Although the Swedish band never really found a niche in their country’s music scene, they may find one in the States

She says Joni Mitchell, but it’s a dumb question, so I don’t blame Ellekari Larson, the enigmatic lead singer and songwriter for Sweden’s the Tiny, for giving me a dumbfounded look. “Well … everything I listen to has influenced me,” she said. Cellist Leo Svensson, conservatory dropout, shrugs. Johan Berthling, the double-bass player whose record label, Häpna, releases a vanguard of tasteful electronic music, agrees. Everything.

Everything together is white noise, but if you filtered and refined, tuned in and got quiet, you could find a crystal distillation that is the Tiny. Their debut album, Close Enough, was recorded live in two days with no overdubs and sounds as fragile and mystic as anything John Cale could make of Nico on The Marble Index.

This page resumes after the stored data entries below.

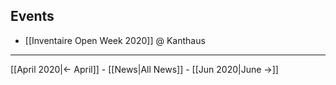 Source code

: <!-- LANG:EN, title="May 2020"-->
## Events
* [[Inventaire Open Week 2020]] @ Kanthaus

<hr>

[[April 2020|← April]] - [[News|All News]] - [[Jun 2020|June →]] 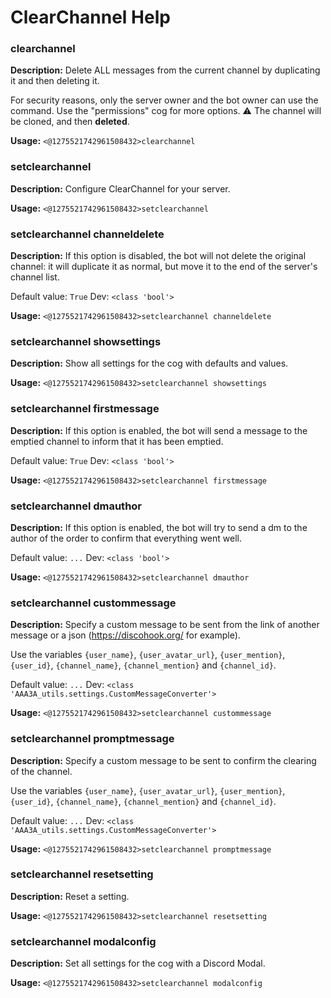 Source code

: # ClearChannel Help

### clearchannel

**Description:** Delete ALL messages from the current channel by duplicating it and then deleting it.

For security reasons, only the server owner and the bot owner can use the command. Use the "permissions" cog for more options.
⚠ The channel will be cloned, and then **deleted**.

**Usage:** `<@1275521742961508432>clearchannel`

### setclearchannel

**Description:** Configure ClearChannel for your server.

**Usage:** `<@1275521742961508432>setclearchannel`

### setclearchannel channeldelete

**Description:** If this option is disabled, the bot will not delete the original channel: it will duplicate it as normal, but move it to the end of the server's channel list.

Default value: `True`
Dev: `<class 'bool'>`

**Usage:** `<@1275521742961508432>setclearchannel channeldelete`

### setclearchannel showsettings

**Description:** Show all settings for the cog with defaults and values.

**Usage:** `<@1275521742961508432>setclearchannel showsettings`

### setclearchannel firstmessage

**Description:** If this option is enabled, the bot will send a message to the emptied channel to inform that it has been emptied.

Default value: `True`
Dev: `<class 'bool'>`

**Usage:** `<@1275521742961508432>setclearchannel firstmessage`

### setclearchannel dmauthor

**Description:** If this option is enabled, the bot will try to send a dm to the author of the order to confirm that everything went well.

Default value: `...`
Dev: `<class 'bool'>`

**Usage:** `<@1275521742961508432>setclearchannel dmauthor`

### setclearchannel custommessage

**Description:** Specify a custom message to be sent from the link of another message or a json (https://discohook.org/ for example).

Use the variables `{user_name}`, `{user_avatar_url}`, `{user_mention}`, `{user_id}`, `{channel_name}`, `{channel_mention}` and `{channel_id}`.

Default value: `...`
Dev: `<class 'AAA3A_utils.settings.CustomMessageConverter'>`

**Usage:** `<@1275521742961508432>setclearchannel custommessage`

### setclearchannel promptmessage

**Description:** Specify a custom message to be sent to confirm the clearing of the channel.

Use the variables `{user_name}`, `{user_avatar_url}`, `{user_mention}`, `{user_id}`, `{channel_name}`, `{channel_mention}` and `{channel_id}`.

Default value: `...`
Dev: `<class 'AAA3A_utils.settings.CustomMessageConverter'>`

**Usage:** `<@1275521742961508432>setclearchannel promptmessage`

### setclearchannel resetsetting

**Description:** Reset a setting.

**Usage:** `<@1275521742961508432>setclearchannel resetsetting`

### setclearchannel modalconfig

**Description:** Set all settings for the cog with a Discord Modal.

**Usage:** `<@1275521742961508432>setclearchannel modalconfig`

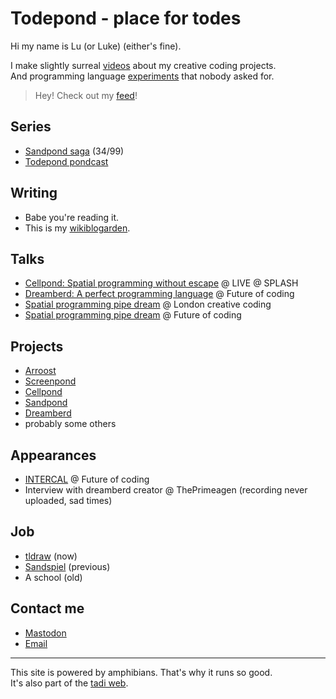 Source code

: # Todepond - place for todes

Hi my name is Lu (or Luke) (either's fine).

I make slightly surreal [videos](https://youtube.com/@TodePond) about my creative coding projects.<br>
And programming language [experiments](https://github.com/TodePond) that nobody asked for.

> Hey! Check out my [feed](/feed)!

## Series

- [Sandpond saga](https://www.youtube.com/playlist?list=PL9uRa69RF-7wastqKWXT4d9F84BAzfVd4) (34/99)<br>
- [Todepond pondcast](https://www.patreon.com/todepond)

## Writing

- Babe you're reading it.
- This is my [wikiblogarden](wikiblogarden).

## Talks

- [Cellpond: Spatial programming without escape](https://www.youtube.com/watch?v=cBYudbaqHAk&t=6704s) @ LIVE @ SPLASH<br>
- [Dreamberd: A perfect programming language](https://youtu.be/52vmjZnxJb8?si=0TXlU2X2tewR1FFc) @ Future of coding<br>
- [Spatial programming pipe dream](https://www.youtube.com/live/L2U_Sd1qMJ4?si=5EfPnVuGNAZ6O1qZ&t=2580) @ London creative coding<br>
- [Spatial programming pipe dream](https://youtu.be/bqtVv9ts29c?si=LEIec6dJz1l-5pzk) @ Future of coding

## Projects

- [Arroost](https://github.com/TodePond/Arroost)
- [Screenpond](https://github.com/TodePond/ScreenPond)
- [Cellpond](./wikiblogarden/cellpond)
- [Sandpond](https://github.com/TodePond/SandPond)
- [Dreamberd](https://github.com/TodePond/DreamBerd)
- probably some others

## Appearances

- [INTERCAL](https://futureofcoding.org/episodes/064) @ Future of coding<br>
- Interview with dreamberd creator @ ThePrimeagen (recording never uploaded, sad times)

## Job

- [tldraw](https://tldraw.com) (now)
- [Sandspiel](https://sandspiel.club/) (previous)
- A school (old)

## Contact me

- [Mastodon](https://mas.to/@TodePond)
- [Email](mailto:todepond@gmail.com)

<hr>

This site is powered by amphibians. That's why it runs so good.<br>
It's also part of the [tadi web](https://tadiweb.com).
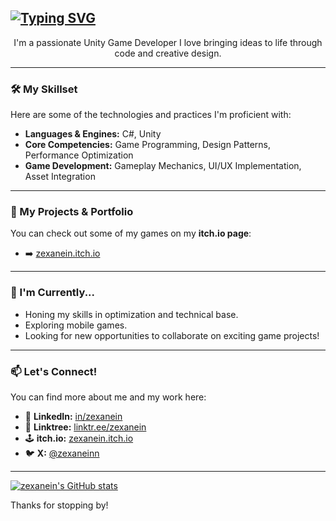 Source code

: [![Typing SVG](https://readme-typing-svg.demolab.com?font=DM+Sans&size=28&duration=4000&pause=500&color=E1E1E1&background=FF000000&vCenter=true&width=600&height=40&lines=%F0%9F%91%8B+Hi+There!+I'm+Sami;I'm+developing+games+with+Unity)](https://git.io/typing-svg)
---
<p style="text-align:center"> I'm a passionate Unity Game Developer I love bringing ideas to life through code and creative design. </p>

---

### 🛠️ My Skillset

Here are some of the technologies and practices I'm proficient with:

*   **Languages & Engines:** C#, Unity
*   **Core Competencies:** Game Programming, Design Patterns, Performance Optimization
*   **Game Development:** Gameplay Mechanics, UI/UX Implementation, Asset Integration

---

### 🚀 My Projects & Portfolio

You can check out some of my games on my **itch.io page**:

*   ➡️ [zexanein.itch.io](https://zexanein.itch.io)

---

### 🌱 I'm Currently...

*   Honing my skills in optimization and technical base.
*   Exploring mobile games.
*   Looking for new opportunities to collaborate on exciting game projects!

---

### 📫 Let's Connect!

You can find more about me and my work here:

*   💼 **LinkedIn:** [in/zexanein](https://linkedin.com/in/zexanein)
*   🌳 **Linktree:** [linktr.ee/zexanein](https://linktr.ee/zexanein)
*   🕹️ **itch.io:** [zexanein.itch.io](https://zexanein.itch.io)
*   🐦 **X:** [@zexaneinn](https://x.com/zexaneinn)

---

<!-- Optional: Add some fun GitHub stats here! -->
<!-- Example: [![zexanein's GitHub stats](https://github-readme-stats.vercel.app/api?username=zexanein&show_icons=true&theme=radical)](https://github.com/anuraghazra/github-readme-stats) -->

[![zexanein's GitHub stats](https://github-readme-stats.vercel.app/api?username=zexanein&show_icons=true&theme=radical)](https://github.com/anuraghazra/github-readme-stats)

Thanks for stopping by!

The same frigid separation pervades, but where Teutonic chanteuse Nico’s worked largely with dry delivery and her super-star aura, Larson channels a different set of vixens. It would be dishonest if I didn’t write about how uncannily her delivery resembles that of Joanna Newsom (those luscious vowels, the Björk-y growls). I would be lying if I didn’t tell you that I wished Kate Bush’s orchestral arrangements were as sensitive, the balance as thoughtful.

British buzz for the band hangs around this comparison, though the Tiny feels more a kinship with what is being considered the new weird America: Devendra Banhart, Vetiver, Newsom. Having formed in 2002, the band has never really found a niche in the contemporary Swedish music scene. “I don’t feel that we’re part of the same sphere as the Hives or the [International] Noise Conspiracy, but I feel that we’re here because of them, because there was an interest in Swedish music,” said Svensson, who swears that the band has played in “every possible club in Sweden,” including an unlikely first gig in a Greek restaurant.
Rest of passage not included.